The job is to find each line of the records below that includes the word "Configuration" and copy it.
═════ Available records
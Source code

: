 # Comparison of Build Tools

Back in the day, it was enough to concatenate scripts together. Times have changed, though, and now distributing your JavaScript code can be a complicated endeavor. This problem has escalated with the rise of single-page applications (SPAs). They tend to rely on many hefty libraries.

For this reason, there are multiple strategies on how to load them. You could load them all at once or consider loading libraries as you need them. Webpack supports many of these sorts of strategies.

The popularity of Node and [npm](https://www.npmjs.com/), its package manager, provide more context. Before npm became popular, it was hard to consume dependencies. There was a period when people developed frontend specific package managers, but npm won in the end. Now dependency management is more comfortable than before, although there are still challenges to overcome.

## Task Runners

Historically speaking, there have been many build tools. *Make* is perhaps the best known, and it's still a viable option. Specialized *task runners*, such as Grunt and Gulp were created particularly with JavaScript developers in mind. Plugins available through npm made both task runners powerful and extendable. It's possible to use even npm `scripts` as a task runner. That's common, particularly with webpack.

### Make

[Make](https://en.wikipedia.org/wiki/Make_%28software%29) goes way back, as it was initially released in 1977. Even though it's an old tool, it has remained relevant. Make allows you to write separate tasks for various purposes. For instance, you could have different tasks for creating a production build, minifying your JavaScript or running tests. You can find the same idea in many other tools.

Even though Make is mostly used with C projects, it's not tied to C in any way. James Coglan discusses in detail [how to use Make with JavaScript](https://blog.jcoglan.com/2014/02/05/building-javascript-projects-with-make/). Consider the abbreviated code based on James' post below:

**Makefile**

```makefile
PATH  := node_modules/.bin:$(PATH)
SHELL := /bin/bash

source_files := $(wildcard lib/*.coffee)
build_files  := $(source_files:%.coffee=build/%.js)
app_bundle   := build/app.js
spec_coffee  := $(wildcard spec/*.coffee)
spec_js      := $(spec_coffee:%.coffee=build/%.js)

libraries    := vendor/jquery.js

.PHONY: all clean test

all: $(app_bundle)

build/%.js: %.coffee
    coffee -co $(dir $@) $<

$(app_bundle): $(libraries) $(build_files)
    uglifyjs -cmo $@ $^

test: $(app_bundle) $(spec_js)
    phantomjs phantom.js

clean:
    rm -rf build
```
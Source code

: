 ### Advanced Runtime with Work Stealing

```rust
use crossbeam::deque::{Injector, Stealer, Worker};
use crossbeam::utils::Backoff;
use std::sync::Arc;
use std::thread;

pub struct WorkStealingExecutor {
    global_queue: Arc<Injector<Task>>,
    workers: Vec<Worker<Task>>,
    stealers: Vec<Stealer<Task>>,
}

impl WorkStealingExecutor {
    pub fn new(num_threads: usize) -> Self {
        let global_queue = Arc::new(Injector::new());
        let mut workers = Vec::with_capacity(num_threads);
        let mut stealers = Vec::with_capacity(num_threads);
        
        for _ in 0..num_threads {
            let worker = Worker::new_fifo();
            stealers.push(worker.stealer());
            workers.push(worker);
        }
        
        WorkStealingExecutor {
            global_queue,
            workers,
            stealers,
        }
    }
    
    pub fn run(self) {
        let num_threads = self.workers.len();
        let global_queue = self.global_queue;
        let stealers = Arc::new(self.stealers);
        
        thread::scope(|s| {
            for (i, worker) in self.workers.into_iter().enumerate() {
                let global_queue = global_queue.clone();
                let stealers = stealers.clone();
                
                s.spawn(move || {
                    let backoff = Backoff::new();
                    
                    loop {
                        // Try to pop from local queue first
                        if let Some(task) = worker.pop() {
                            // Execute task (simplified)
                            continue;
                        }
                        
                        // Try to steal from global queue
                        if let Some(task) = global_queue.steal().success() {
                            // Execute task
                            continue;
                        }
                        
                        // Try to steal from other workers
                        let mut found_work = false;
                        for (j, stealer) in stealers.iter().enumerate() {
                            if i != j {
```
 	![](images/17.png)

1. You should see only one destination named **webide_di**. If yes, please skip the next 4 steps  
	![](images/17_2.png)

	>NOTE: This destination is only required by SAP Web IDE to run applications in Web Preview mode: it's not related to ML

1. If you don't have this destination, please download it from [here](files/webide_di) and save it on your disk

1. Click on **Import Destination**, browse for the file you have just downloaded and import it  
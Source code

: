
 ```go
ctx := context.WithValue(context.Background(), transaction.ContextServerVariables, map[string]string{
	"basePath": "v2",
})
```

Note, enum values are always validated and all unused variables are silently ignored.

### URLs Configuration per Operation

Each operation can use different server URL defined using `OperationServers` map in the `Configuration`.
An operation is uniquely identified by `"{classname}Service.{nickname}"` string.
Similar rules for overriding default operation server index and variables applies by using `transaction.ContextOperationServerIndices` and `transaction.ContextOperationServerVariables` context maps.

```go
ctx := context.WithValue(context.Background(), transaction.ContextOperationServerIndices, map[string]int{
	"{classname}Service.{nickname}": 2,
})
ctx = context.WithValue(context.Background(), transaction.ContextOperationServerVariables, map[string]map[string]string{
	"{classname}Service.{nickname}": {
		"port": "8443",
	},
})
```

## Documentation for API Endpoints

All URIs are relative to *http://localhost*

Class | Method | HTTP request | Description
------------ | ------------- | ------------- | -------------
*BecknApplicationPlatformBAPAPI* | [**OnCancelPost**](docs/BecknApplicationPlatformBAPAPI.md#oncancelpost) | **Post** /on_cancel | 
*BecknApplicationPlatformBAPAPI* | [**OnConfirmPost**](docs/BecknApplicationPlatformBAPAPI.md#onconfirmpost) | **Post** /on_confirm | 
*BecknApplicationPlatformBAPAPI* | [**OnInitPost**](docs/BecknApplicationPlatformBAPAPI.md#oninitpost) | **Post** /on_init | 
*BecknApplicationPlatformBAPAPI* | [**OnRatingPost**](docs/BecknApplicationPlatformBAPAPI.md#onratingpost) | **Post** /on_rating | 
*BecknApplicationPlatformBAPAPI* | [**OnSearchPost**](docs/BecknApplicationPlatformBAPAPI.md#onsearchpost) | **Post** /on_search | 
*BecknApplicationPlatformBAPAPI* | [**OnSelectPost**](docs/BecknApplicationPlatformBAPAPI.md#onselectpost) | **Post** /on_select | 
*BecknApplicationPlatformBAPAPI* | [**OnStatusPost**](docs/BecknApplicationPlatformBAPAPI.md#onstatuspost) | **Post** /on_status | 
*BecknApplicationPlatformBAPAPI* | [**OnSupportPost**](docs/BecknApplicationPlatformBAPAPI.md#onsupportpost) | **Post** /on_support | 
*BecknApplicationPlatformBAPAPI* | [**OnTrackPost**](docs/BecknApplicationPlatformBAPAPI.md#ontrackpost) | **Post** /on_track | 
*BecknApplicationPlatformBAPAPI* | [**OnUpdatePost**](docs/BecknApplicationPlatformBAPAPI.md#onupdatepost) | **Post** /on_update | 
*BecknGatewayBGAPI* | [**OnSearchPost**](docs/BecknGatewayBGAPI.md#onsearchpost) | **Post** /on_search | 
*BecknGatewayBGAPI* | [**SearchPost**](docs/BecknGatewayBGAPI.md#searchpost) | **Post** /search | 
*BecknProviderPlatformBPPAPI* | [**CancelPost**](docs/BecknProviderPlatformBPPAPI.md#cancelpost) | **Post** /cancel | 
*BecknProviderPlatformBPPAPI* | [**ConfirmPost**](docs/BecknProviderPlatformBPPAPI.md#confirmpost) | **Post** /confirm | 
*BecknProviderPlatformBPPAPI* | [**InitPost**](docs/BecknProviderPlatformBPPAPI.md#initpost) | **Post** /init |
══════════
# Expected answer:
### URLs Configuration per Operation
Each operation can use different server URL defined using `OperationServers` map in the `Configuration`.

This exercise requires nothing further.